Casa en la calle 60 entre 75 y 73, Centro Histórico de Mérida. (Foto JMRM)

Uno de las mayores venturas que me brinda mi tarea de escribidor es la de poder ir a muchas ciudades mexicanas, en todos los rumbos del País. Me gustan todas, y en todas hallo al verdadero México, que lucha y que trabaja por encima de problemas y adversidades. Algo, sin embargo, me entristece: Por dondequiera veo cómo muchas añosas casonas van siendo destruidas. Las echa abajo la piqueta y desaparecen los nobles muros, los antiguos arcos, los ornados balcones, todo aquello, en fin, que nos habla de un pasado lleno de prestigios que la ignorancia o la ambición hacen caer. Nadie se opone a eso que se llama “la marcha del progreso”. ¿Quién puede oponerse a lo que es inevitable? Pero pienso que se pueden conciliar los requerimientos de los nuevos tiempos con el respeto -y aun cariño- que se debe a las cosas del pasado. En ellas está nuestra raíz. Cuando se pierden también nosotros nos perdemos. Únicamente con promesa de matrimonio la muchacha aceptó por fin visitar a su novio en su departamento.
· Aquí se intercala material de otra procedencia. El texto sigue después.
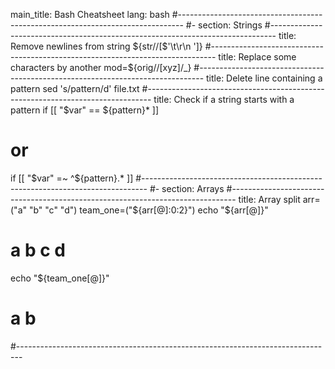 main_title: Bash Cheatsheet
lang: bash
#-------------------------------------------------------------------------------
#- section: Strings
#-------------------------------------------------------------------------------
title: Remove newlines from string
${str//[$'\t\r\n ']} 
#-------------------------------------------------------------------------------
title: Replace some characters by another
mod=${orig//[xyz]/_}
#-------------------------------------------------------------------------------
title: Delete line containing a pattern
sed 's/pattern/d' file.txt
#-------------------------------------------------------------------------------
title: Check if a string starts with a pattern
if [[ "$var" == ${pattern}* ]]
# or
if [[ "$var" =~ ^${pattern}.* ]]
#-------------------------------------------------------------------------------
#- section: Arrays
#-------------------------------------------------------------------------------
title: Array split
arr=("a" "b" "c" "d")
team_one=("${arr[@]:0:2}")
echo "${arr[@]}"
# a b c d
echo "${team_one[@]}"
# a b

#-------------------------------------------------------------------------------
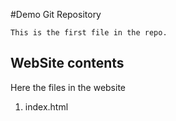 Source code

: #Demo  Git Repository

	This is the first file in the repo.

## WebSite contents
Here the files in the website

1. index.html
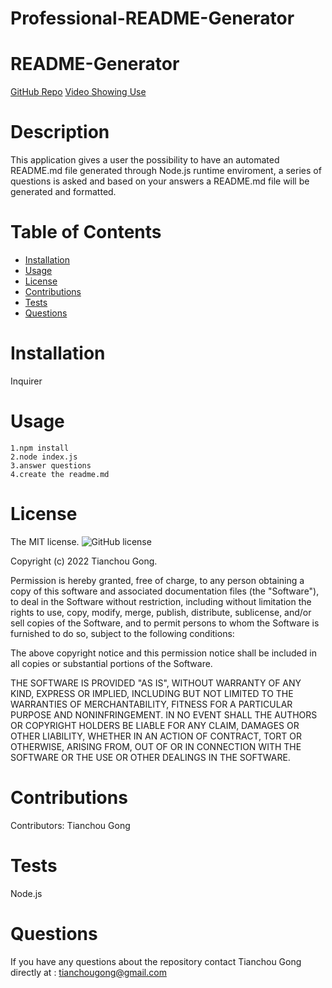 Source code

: # Professional-README-Generator

# README-Generator
[GitHub Repo](https://github.com/GongTianchou/Professional-README-Generator)
[Video Showing Use](./Develop/src/sample%20video.webm)
# Description
This application gives a user the possibility to have an automated README.md file generated through Node.js runtime enviroment, a series of questions is asked and based on your answers a README.md file will be generated and formatted.
# Table of Contents 
* [Installation](#installation)
* [Usage](#usage)
* [License](#license)
* [Contributions](#contributions)
* [Tests](#tests)
* [Questions](#questions)
# Installation
Inquirer
# Usage
    1.npm install 
    2.node index.js
    3.answer questions
    4.create the readme.md
# License
The MIT license. 
![GitHub license](https://img.shields.io/badge/license-MIT-blue.svg)
        
Copyright (c) 2022 Tianchou Gong.
        
Permission is hereby granted, free of charge, to any person obtaining a copy of this software and associated
documentation files (the "Software"), to deal in the Software without restriction, including without limitation
the rights to use, copy, modify, merge, publish, distribute, sublicense, and/or sell copies of the Software, and
to permit persons to whom the Software is furnished to do so, subject to the following conditions:

The above copyright notice and this permission notice shall be included in all copies or substantial portions
of the Software.

THE SOFTWARE IS PROVIDED "AS IS", WITHOUT WARRANTY OF ANY KIND, EXPRESS OR IMPLIED, INCLUDING BUT NOT LIMITED TO 
THE WARRANTIES OF MERCHANTABILITY, FITNESS FOR A PARTICULAR PURPOSE AND NONINFRINGEMENT. IN NO EVENT SHALL THE 
AUTHORS OR COPYRIGHT HOLDERS BE LIABLE FOR ANY CLAIM, DAMAGES OR OTHER LIABILITY, WHETHER IN AN ACTION OF CONTRACT,
TORT OR OTHERWISE, ARISING FROM, OUT OF OR IN CONNECTION WITH THE SOFTWARE OR THE USE OR OTHER DEALINGS IN THE SOFTWARE.
# Contributions
​Contributors: Tianchou Gong
# Tests
Node.js
# Questions
If you have any questions about the repository contact Tianchou Gong directly at : tianchougong@gmail.com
Después del arrebatado deliquio de amor le pregunta llena de compunción: “Dime, Crisóstomo: ¿Eres hombres de palabra?”. “¿Que si soy hombre de palabra? -respondió él, orgulloso-. ¿No te convencí de venir aquí?”. Un francés fue a la ciudad de Nueva York. El encargado de atenderlo lo llevó a hacer un recorrido por la zona de los rascacielos. Le mostró el Empire State, y le pregunta: “¿Qué le parece?”. “Magnifique -respondió el mesié-. Me recuerda el sexo”. “¿Por qué?” -preguntó con extrañeza el cicerone-. “Mon ami -dijo el visitante-. A nosotros los franceses todas las cosas nos recuerdan el sexo”... Aquel señor sufría de insomnio. Fue con un siquiatra que usaba el hipnotismo como técnica terapéutica y el facultativo le indicó: “Al ir a la cama repita una y otra vez esta frase: ‘Abadaba, duérmete. Abadaba, duérmete. Abadaba, duérmete.’. Con eso se quedará usted dormido”. A los pocos días el siquiatra se topó con la esposa del sujeto. Le preguntó: “¿Ya está durmiendo bien su marido?”. “No, -respondió ella con disgusto-. Lo único que se le duerme es la avadaba”... FIN.